Iran has begun taking crude oil from a new platform installed at Salman oilfield, a major oil reserve located in the Persian Gulf and shared with the United Arab Emirates.
The official IRNA news agency said on Wednesday that oil production from the S1 drilling rig had started earlier in the day some six months after the giant structure was installed in a location around 140 kilometres off the Iranian island of Lavan in the Persian Gulf.
Production began after Iranian engineers and servicemen successfully hooked up the S1 platform and tested all its installations and connections to other rigs at Salman oilfield, said IRNA.
It was not clear how much the new oil rig will add to Iran’s production at Salman which currently stands at around 70,000 barrels per day (bpd).
However, taking crude from the rig, which has been fully designed and built inside Iran, comes at a time of increasing efforts by Iran to maintain and boost its oil production levels despite a fall in sales that has come as a result of American sanctions.
Shared oilfields have been a main focus of increased output schemes in Iran.
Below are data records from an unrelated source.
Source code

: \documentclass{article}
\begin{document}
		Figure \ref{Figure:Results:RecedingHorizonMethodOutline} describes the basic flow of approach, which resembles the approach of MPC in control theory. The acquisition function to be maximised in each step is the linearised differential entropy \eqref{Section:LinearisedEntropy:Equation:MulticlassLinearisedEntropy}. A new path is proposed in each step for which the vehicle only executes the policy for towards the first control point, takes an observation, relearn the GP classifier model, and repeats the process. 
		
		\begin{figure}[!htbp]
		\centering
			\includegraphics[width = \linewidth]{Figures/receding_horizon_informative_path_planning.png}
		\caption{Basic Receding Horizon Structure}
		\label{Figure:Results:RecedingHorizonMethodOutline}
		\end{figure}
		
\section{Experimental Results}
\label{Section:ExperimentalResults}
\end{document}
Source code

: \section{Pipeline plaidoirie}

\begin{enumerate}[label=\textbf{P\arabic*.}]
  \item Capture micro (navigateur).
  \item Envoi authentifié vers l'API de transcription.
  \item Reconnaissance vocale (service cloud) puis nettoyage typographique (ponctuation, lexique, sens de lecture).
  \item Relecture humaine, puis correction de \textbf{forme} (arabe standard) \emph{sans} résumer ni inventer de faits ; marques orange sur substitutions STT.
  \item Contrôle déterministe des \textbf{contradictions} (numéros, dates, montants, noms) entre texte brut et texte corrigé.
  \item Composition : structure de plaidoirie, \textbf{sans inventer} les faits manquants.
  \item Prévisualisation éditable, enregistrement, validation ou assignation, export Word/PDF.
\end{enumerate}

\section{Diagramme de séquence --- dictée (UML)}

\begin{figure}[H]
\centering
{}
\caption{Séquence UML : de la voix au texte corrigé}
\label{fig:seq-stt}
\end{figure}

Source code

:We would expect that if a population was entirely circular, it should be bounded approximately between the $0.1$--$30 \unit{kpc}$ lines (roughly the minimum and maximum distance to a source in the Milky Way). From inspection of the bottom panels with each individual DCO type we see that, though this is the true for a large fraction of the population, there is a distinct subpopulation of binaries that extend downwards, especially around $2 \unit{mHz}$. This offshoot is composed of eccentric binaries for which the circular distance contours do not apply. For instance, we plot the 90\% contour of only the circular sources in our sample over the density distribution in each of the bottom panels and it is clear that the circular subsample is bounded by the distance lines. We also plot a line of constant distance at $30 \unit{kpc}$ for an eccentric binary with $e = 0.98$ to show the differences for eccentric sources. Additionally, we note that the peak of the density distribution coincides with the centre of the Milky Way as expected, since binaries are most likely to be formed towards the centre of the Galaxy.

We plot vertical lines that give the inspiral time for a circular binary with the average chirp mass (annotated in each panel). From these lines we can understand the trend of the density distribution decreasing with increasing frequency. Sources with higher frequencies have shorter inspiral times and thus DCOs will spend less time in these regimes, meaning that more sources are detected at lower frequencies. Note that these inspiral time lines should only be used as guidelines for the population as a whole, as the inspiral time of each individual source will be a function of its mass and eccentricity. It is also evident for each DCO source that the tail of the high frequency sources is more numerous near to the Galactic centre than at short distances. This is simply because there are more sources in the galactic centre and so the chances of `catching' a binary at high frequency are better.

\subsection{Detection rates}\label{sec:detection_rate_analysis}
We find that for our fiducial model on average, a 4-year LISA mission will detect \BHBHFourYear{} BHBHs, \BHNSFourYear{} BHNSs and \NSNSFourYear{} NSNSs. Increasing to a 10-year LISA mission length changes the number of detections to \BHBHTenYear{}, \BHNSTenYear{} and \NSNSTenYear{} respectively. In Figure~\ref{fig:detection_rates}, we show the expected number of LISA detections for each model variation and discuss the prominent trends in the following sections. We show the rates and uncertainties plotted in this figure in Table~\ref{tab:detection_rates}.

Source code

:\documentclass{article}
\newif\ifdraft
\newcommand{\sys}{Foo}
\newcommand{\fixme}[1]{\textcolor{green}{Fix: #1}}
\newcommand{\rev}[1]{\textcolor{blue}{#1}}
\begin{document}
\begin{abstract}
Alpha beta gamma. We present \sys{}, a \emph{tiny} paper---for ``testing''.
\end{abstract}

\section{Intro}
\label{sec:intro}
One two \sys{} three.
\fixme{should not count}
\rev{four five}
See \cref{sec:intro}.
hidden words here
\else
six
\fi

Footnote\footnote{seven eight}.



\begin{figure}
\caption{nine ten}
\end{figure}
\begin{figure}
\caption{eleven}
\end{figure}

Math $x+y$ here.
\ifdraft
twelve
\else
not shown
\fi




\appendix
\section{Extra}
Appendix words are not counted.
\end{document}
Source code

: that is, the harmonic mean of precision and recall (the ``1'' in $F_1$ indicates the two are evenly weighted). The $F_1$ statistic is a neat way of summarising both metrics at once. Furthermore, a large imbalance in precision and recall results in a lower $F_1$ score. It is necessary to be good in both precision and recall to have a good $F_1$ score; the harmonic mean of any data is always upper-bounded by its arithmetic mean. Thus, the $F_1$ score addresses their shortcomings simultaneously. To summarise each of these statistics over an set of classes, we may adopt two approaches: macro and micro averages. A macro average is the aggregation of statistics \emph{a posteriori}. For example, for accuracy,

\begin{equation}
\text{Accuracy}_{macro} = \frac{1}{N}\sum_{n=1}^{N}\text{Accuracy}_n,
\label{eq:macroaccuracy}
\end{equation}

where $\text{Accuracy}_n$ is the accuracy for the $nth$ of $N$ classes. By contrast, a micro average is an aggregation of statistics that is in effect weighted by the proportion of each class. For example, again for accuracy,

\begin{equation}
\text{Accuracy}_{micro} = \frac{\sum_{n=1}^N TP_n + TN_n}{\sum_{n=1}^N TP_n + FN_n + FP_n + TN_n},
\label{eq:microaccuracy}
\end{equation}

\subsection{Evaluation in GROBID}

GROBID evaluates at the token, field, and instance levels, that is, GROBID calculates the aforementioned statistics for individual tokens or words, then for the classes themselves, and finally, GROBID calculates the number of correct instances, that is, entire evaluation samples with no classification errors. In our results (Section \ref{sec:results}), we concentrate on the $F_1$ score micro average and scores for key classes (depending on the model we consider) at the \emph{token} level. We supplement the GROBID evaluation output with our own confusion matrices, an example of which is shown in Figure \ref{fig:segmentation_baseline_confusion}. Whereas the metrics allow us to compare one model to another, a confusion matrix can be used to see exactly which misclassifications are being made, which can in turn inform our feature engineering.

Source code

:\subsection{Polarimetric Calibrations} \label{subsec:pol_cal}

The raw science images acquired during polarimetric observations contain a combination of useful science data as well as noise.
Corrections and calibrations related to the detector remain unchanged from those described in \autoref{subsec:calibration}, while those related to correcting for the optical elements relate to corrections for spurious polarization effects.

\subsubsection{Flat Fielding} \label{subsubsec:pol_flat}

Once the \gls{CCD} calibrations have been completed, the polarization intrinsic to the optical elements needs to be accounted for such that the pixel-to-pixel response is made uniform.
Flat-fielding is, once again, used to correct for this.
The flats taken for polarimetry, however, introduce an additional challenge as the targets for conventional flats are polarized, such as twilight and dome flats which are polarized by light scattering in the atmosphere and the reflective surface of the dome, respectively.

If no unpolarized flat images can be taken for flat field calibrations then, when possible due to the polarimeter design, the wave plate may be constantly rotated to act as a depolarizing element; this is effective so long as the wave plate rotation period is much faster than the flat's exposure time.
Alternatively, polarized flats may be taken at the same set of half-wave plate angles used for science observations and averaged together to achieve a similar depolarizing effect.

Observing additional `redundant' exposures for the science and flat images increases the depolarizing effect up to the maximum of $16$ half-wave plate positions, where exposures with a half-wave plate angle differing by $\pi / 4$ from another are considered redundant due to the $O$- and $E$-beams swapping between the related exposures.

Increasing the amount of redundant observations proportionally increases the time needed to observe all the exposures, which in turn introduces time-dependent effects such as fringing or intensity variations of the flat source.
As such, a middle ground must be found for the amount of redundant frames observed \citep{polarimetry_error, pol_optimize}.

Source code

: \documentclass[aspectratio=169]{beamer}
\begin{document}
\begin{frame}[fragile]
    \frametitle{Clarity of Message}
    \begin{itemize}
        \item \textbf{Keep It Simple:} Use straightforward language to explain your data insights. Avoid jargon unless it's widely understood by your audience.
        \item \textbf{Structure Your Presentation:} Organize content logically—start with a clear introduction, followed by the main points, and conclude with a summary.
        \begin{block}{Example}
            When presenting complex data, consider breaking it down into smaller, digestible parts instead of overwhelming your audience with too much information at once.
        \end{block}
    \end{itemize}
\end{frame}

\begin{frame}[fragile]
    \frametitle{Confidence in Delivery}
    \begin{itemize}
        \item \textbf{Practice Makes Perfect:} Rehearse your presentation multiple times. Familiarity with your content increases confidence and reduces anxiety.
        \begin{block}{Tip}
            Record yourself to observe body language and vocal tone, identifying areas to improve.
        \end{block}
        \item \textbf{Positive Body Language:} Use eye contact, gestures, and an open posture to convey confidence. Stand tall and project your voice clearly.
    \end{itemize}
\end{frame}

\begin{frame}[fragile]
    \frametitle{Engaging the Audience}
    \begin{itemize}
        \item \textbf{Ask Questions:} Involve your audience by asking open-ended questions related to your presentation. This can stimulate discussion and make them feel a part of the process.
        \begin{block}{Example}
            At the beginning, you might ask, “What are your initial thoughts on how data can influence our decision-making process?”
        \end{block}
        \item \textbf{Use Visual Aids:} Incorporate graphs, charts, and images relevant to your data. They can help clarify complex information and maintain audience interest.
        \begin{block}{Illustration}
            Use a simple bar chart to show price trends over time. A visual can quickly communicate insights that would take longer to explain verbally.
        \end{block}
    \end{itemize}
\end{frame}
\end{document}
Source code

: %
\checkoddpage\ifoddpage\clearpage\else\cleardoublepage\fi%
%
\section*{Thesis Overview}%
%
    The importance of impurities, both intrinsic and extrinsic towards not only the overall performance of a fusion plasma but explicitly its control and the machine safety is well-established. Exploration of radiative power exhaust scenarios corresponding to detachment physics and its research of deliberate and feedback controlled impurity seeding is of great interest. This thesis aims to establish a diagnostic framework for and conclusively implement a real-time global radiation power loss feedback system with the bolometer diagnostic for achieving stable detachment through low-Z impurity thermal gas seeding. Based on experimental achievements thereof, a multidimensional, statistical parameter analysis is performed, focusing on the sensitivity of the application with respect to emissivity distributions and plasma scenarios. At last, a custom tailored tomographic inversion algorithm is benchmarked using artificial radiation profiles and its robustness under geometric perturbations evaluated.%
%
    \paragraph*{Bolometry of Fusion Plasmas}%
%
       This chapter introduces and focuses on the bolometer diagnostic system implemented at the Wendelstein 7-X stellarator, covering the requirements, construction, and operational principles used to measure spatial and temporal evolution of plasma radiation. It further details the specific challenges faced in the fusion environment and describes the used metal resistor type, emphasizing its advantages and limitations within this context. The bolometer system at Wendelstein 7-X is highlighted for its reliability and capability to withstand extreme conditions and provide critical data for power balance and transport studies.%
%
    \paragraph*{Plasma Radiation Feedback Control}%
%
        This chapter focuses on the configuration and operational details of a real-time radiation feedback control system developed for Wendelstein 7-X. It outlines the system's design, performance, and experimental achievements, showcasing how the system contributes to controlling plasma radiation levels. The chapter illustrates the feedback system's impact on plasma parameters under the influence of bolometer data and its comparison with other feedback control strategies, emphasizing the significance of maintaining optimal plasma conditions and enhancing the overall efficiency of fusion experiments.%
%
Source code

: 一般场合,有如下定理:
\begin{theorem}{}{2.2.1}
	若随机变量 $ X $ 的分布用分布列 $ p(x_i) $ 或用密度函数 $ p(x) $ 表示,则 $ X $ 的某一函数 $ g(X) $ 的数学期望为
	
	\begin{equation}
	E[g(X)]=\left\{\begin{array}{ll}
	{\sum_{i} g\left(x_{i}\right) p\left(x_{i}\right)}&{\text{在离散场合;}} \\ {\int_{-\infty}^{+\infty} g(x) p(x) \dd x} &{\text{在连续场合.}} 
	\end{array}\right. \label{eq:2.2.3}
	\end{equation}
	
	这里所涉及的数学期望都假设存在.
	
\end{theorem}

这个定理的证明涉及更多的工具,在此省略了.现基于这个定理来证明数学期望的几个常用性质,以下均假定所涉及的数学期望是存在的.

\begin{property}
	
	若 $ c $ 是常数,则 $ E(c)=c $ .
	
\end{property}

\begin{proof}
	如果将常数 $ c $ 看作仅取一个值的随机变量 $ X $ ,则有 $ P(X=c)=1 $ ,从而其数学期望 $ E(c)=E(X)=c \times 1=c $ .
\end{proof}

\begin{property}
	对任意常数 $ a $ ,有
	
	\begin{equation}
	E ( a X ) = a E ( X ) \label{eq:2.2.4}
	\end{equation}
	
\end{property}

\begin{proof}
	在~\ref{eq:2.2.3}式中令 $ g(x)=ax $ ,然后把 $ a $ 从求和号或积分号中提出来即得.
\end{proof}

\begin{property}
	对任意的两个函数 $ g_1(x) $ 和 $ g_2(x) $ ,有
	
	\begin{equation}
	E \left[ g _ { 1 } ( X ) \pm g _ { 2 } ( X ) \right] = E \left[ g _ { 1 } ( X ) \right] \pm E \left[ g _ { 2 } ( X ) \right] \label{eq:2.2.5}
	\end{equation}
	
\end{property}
Oil Ministry authorities said earlier this week that production from oilfields located to the west of the Karun River and shared with Iraq had increased several fold in six years to reach 400,000 bpd this year.
That comes as development of oilfields faced a brief halt in recent years mainly because foreign contractors stalled the projects before leaving them under increasing American pressure.
Iran has also developed its massive natural gas reserves in the Persian Gulf, where production from South Pars, the world’s largest gas reserves which is shared with Qatar, has nearly tripled in six years to reach around 700 million cubic meters a day.